The scanner returns a sequence, or a list of tokens, which can then be consumed by the analyzer or parser.
A Token is a piece of information extracted from the original log message. It is a struct that contains fields for TokenType, FieldType, Value.
A TokenType indicates whether the token is a literal string (one that does not change), a variable string (one that could have different values), an IPv4 or IPv6 address, a MAC address, an integer, a floating point number, or a timestamp.
A FieldType indicates the semantic meaning of the token. For example, a token could be a source IP address (%srcipv4%), or a user (%srcuser% or %dstuser%), an action (%action%) or a status (%status%).
Most of the tools out there perform at several thousands messages per second (MPS) on a single machine using regex parsers. For
sequence, we are able to achieve over 100,000 MPS with average message size of 140 bytes, using a single CPU core.
sequence can also scale almost linearly (with a slight penalty due to communications overhead) as more cores are added.
The following performance benchmarks are run on a single 4-core (2.8Ghz i7) MacBook Pro. The first file is a bunch of sshd logs, averaging 98 bytes per message. The second is a Cisco ASA log file, averaging 180 bytes per message. Last is a mix of ASA, sshd and sudo logs, averaging 136 bytes per message.
$ ./sequence bench parse -p ../../patterns/sshd.txt -i ../../data/sshd.all Parsed 212897 messages in 1.69 secs, ~ 126319.27 msgs/sec $ ./sequence bench parse -p ../../patterns/asa.txt -i ../../data/allasa.log Parsed 234815 messages in 2.89 secs, ~ 81323.41 msgs/sec $ ./sequence bench parse -d ../patterns -i ../data/asasshsudo.log Parsed 447745 messages in 4.47 secs, ~ 100159.65 msgs/sec
Performance can be improved by adding more cores:
GOMAXPROCS=2 ./sequence bench parse -p ../../patterns/sshd.txt -i ../../data/sshd.all -w 2 Parsed 212897 messages in 1.00 secs, ~ 212711.83 msgs/sec $ GOMAXPROCS=2 ./sequence bench parse -p ../../patterns/asa.txt -i ../../data/allasa.log -w 2 Parsed 234815 messages in 1.56 secs, ~ 150769.68 msgs/sec $ GOMAXPROCS=2 ./sequence bench parse -d ../patterns -i ../data/asasshsudo.log -w 2 Parsed 447745 messages in 2.52 secs, ~ 177875.94 msgs/sec
One may ask, who can POSSIBLY use such performance? Many organizations that I know are generating between 50-100M messages per second (MPS), that’s only 1,200 MPS. However, some larger organizations I know are generating 60GB of Bluecoat logs per day, 8 years ago!! That’s a good 3,000 MPS assuming an average of 250 bytes per message. Even if log rate grows at 15%, that’s over 10,000 MPS today. This already exceeds the capability of some parsers.
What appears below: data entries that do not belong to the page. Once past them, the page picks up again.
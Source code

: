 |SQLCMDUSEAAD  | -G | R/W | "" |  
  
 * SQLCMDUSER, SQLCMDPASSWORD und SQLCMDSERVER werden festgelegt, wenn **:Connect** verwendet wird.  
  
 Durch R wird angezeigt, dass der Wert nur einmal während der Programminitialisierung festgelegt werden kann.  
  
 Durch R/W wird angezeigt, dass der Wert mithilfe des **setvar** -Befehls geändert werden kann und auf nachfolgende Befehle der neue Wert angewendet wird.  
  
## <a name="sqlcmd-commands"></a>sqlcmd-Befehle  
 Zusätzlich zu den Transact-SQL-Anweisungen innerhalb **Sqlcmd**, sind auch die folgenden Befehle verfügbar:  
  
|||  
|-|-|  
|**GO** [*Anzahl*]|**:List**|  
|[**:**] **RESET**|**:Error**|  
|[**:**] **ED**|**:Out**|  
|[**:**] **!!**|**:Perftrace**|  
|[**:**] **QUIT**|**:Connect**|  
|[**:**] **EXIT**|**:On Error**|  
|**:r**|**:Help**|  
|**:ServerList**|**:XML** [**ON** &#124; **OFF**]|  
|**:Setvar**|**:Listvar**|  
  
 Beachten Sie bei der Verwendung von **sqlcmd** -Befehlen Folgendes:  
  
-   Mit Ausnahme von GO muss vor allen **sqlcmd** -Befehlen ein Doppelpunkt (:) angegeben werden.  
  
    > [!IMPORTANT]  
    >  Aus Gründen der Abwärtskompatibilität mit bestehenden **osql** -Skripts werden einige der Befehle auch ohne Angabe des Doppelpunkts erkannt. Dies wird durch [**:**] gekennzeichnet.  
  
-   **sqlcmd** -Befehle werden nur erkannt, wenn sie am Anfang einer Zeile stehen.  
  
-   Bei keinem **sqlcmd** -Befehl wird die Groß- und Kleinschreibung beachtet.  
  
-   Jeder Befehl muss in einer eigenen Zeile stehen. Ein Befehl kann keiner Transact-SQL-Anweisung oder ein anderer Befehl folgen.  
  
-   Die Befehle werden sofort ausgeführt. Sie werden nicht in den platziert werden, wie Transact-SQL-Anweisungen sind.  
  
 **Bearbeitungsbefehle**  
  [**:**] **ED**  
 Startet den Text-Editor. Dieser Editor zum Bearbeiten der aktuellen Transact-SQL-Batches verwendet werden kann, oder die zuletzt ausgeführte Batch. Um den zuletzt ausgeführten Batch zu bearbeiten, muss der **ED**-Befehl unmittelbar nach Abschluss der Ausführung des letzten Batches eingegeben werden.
To run through another example, at EMC, 1.4 billion log messages are generated daily on average, at a rate of one terabyte a day. That’s 16,200 messages per second, and about 714 bytes per message. These EMC numbers are from 2013, so they have most likely increased by now.
sequence parser, with a single CPU core, can process about 270,000 MPS for messages averaging 98 bytes. Assuming the performance is linear compare to the message size (which is pretty close to the truth), we can parse 37,000 MPS for messages averaging 714 bytes. That’s twice of what’s needed for EMC, using a SINGLE CORE!
Obviously one can throw more hardware at solving the scale problem with the existing tools, but then again, why do that if you don’t need to. Just because you have the hardware doesn’t mean you should waste the money! Besides, there are much more interesting analytics problems your hardware can be used for than just tokenizing a message.